(WHAT TO PRODUCE): Among the entries below, copy every line that carries the word "follows".

[Stored data entries]
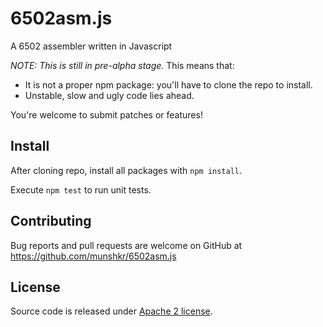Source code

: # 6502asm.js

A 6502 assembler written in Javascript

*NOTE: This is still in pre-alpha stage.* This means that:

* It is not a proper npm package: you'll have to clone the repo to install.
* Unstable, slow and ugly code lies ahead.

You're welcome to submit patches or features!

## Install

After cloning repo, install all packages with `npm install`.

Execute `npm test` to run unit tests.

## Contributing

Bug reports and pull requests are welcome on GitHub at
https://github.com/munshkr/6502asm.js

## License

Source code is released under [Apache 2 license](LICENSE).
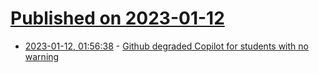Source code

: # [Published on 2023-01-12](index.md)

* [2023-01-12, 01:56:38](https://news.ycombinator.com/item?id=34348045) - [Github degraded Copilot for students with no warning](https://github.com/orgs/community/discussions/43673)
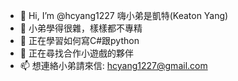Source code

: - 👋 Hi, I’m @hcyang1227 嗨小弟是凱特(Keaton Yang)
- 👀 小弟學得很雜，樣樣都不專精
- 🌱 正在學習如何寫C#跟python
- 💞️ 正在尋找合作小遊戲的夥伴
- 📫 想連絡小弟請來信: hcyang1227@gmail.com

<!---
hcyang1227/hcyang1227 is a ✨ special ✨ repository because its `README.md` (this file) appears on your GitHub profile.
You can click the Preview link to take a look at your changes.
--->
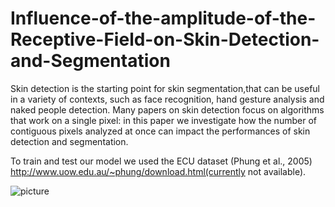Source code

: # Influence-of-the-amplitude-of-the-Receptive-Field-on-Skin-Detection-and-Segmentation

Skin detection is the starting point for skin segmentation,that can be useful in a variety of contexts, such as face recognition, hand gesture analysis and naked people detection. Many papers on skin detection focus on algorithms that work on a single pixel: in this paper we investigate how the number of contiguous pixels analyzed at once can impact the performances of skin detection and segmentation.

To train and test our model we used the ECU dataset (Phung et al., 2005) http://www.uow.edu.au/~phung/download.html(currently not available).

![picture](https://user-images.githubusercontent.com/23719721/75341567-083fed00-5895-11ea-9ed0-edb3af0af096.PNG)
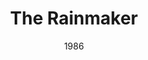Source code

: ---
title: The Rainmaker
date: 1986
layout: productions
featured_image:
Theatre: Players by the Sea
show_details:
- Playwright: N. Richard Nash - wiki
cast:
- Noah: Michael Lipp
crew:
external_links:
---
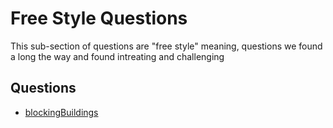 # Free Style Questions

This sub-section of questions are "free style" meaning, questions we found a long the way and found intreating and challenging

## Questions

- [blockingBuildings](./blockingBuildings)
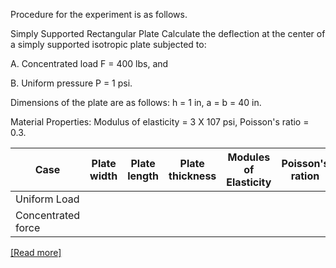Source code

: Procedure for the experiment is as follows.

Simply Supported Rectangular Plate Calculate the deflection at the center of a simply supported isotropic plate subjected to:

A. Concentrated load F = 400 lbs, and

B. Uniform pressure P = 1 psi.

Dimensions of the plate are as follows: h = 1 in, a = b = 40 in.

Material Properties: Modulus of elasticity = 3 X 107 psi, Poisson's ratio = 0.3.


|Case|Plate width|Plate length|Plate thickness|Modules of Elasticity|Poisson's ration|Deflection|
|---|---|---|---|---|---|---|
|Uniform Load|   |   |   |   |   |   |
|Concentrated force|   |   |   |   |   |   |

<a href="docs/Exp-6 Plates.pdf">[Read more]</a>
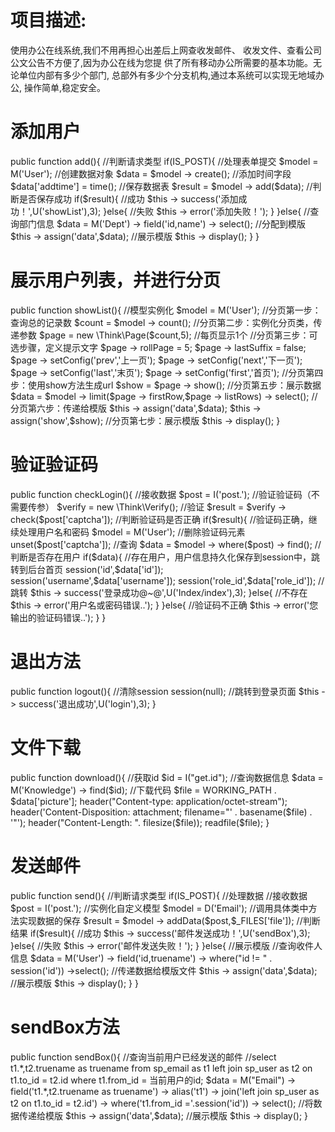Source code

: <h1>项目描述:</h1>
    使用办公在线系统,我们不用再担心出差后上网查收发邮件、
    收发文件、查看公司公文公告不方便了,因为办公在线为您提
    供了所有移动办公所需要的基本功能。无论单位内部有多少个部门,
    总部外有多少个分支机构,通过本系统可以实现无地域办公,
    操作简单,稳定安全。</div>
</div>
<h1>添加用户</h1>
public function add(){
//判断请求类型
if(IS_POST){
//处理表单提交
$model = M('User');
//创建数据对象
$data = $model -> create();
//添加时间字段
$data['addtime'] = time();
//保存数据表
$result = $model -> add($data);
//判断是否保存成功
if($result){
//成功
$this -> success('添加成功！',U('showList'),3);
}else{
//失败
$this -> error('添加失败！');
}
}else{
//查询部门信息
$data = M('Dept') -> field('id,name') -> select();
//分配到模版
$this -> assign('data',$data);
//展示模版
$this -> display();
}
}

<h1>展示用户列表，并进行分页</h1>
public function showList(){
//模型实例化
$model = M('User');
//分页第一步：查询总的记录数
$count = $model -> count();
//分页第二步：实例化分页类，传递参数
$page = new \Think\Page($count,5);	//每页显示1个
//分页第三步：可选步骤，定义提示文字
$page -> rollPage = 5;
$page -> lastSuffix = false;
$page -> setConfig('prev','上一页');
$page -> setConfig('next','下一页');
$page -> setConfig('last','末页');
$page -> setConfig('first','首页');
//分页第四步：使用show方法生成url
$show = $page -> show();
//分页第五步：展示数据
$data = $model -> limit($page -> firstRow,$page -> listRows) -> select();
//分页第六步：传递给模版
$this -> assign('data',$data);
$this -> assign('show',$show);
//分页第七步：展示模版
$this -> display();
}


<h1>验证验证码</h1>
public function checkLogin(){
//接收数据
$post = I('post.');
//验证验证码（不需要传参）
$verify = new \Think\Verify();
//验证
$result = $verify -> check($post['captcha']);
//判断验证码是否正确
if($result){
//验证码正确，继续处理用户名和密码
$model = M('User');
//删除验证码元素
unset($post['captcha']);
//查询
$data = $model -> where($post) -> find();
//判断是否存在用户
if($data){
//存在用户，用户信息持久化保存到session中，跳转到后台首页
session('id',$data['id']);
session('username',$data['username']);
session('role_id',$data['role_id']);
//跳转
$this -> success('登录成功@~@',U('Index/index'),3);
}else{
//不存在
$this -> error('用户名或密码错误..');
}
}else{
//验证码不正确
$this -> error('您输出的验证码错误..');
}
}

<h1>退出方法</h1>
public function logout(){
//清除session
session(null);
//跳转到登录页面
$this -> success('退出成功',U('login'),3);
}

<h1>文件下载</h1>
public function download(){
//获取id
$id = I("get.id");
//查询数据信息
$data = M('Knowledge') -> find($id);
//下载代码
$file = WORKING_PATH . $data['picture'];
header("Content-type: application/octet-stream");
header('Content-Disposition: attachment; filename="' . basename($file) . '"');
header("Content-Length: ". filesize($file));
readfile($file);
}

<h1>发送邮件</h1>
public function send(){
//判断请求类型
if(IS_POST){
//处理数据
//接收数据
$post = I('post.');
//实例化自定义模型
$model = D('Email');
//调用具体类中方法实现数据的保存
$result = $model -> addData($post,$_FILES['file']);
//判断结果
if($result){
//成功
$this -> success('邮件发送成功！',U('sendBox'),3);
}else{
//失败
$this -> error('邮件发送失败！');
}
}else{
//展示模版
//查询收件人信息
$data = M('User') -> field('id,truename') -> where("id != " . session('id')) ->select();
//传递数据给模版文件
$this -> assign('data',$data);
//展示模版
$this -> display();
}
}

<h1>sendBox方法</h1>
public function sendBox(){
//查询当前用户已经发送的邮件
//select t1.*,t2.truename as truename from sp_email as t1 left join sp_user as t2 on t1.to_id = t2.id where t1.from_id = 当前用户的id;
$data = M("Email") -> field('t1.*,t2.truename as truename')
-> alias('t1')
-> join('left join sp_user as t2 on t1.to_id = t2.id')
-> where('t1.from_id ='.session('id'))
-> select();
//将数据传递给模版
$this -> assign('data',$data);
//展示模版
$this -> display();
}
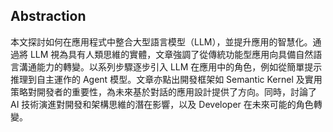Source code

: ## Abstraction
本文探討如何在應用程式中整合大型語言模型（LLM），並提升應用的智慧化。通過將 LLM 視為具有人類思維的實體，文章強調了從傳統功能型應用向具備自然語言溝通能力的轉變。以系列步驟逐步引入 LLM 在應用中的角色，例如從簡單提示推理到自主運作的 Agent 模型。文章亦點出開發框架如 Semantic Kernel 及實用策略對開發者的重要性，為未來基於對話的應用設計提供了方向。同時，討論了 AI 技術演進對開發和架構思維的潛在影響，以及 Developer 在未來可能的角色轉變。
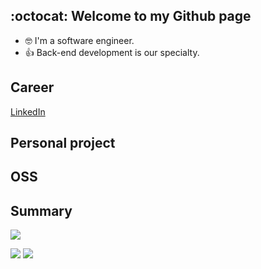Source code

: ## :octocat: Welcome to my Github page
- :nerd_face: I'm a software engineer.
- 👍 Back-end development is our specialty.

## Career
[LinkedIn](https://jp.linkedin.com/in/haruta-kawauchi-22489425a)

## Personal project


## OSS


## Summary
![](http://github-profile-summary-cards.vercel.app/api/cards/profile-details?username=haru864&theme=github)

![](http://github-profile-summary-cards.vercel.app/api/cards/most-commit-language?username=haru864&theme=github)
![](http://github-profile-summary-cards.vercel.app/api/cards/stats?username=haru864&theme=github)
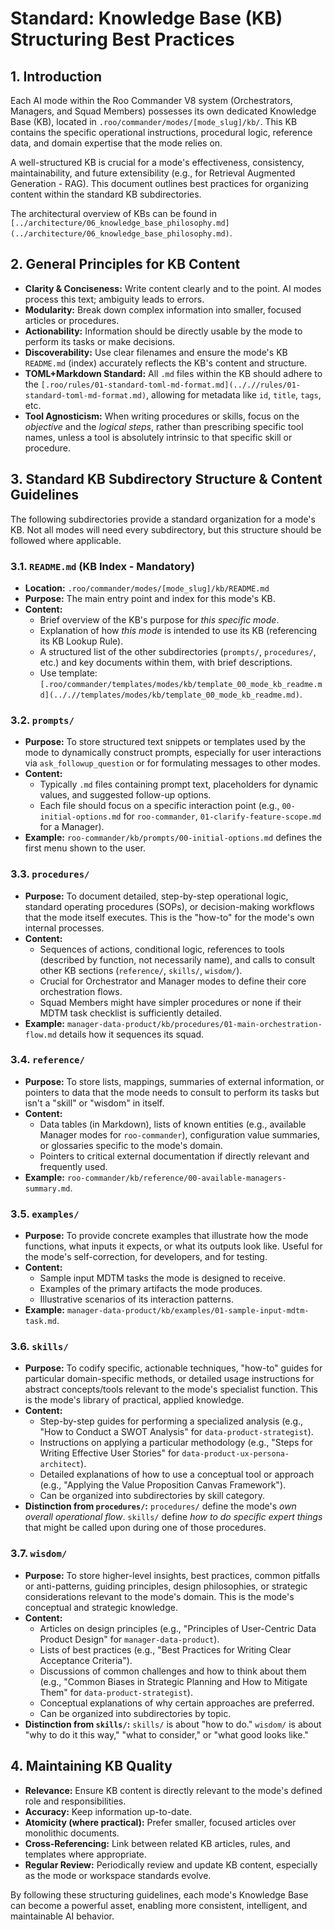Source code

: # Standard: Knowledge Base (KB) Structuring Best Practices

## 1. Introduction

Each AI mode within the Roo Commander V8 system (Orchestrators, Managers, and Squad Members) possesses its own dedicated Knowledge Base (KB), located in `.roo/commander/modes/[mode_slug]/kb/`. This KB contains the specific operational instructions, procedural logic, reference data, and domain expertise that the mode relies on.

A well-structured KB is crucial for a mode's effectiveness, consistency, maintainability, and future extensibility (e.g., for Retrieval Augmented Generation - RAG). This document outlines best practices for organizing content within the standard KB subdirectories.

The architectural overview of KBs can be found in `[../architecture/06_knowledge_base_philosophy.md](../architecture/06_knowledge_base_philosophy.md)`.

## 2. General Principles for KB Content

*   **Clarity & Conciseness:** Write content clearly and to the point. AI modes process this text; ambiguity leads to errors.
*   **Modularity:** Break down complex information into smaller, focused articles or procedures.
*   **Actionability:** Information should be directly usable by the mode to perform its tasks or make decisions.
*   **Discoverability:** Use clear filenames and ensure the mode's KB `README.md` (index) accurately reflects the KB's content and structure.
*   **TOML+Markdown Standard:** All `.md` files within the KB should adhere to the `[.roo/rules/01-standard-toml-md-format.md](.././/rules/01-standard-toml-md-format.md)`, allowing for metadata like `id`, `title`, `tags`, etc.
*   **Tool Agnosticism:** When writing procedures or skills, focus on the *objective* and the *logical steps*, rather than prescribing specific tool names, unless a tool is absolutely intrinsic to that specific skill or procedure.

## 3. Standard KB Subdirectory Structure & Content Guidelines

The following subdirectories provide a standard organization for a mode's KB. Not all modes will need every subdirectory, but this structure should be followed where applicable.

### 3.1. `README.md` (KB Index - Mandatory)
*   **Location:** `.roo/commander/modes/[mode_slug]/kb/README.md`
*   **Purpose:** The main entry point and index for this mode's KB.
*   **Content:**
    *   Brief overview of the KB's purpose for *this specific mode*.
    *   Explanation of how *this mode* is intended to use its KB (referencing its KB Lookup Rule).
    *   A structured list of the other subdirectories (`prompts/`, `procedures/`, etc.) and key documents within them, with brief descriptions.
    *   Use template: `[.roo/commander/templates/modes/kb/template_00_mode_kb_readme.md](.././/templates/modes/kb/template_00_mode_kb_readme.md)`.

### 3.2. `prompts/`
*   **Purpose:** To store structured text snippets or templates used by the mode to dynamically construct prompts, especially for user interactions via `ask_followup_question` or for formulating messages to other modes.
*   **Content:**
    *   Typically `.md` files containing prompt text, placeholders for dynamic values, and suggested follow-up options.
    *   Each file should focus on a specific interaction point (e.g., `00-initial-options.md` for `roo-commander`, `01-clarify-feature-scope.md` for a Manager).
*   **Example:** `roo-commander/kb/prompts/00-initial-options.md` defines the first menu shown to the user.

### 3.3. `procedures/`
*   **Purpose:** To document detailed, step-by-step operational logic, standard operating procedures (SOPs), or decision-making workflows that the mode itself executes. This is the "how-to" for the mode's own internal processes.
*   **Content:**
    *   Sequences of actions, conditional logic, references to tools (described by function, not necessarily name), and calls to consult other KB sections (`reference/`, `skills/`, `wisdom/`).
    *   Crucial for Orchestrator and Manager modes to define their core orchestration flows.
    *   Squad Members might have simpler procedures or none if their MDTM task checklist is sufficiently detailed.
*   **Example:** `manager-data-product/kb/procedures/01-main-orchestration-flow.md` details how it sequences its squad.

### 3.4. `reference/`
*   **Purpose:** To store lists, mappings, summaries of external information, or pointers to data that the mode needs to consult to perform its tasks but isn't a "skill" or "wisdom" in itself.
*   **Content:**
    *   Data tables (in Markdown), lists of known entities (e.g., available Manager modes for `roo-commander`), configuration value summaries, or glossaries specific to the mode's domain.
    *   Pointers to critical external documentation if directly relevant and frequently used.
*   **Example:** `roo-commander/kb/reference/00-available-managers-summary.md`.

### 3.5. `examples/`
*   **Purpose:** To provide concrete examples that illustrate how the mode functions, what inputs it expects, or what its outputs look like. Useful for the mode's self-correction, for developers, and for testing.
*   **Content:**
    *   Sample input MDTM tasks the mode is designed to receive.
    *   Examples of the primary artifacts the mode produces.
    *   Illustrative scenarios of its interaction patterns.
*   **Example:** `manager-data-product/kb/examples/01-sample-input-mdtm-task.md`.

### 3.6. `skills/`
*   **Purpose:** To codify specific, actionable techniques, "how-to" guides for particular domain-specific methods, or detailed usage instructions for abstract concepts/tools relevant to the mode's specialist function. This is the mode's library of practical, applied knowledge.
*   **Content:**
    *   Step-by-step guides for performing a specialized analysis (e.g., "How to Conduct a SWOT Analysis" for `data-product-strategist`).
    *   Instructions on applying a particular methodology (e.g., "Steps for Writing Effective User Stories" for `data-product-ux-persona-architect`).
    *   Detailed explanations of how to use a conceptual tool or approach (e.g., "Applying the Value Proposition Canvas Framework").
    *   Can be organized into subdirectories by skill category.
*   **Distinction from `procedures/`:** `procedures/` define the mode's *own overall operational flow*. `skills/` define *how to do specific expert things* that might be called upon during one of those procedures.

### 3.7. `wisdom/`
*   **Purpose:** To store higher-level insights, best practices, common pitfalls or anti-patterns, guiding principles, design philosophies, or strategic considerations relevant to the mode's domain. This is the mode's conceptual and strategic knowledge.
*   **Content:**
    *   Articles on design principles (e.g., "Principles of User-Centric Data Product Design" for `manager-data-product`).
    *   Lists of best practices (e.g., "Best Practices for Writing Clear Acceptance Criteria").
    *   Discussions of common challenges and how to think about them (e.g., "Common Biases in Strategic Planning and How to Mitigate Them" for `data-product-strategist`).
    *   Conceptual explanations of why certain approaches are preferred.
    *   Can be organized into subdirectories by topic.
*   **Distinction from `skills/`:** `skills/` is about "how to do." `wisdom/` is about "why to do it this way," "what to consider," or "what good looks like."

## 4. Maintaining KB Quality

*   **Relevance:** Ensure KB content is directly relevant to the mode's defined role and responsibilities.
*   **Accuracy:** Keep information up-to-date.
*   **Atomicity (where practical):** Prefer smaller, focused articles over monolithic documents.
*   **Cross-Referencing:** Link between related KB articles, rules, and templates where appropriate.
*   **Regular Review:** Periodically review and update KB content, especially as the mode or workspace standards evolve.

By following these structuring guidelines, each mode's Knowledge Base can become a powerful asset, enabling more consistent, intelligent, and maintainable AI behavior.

(REPLY TO THE EXERCISE):
: Procedure for the experiment is as follows.
Dimensions of the plate are as follows: h = 1 in, a = b = 40 in.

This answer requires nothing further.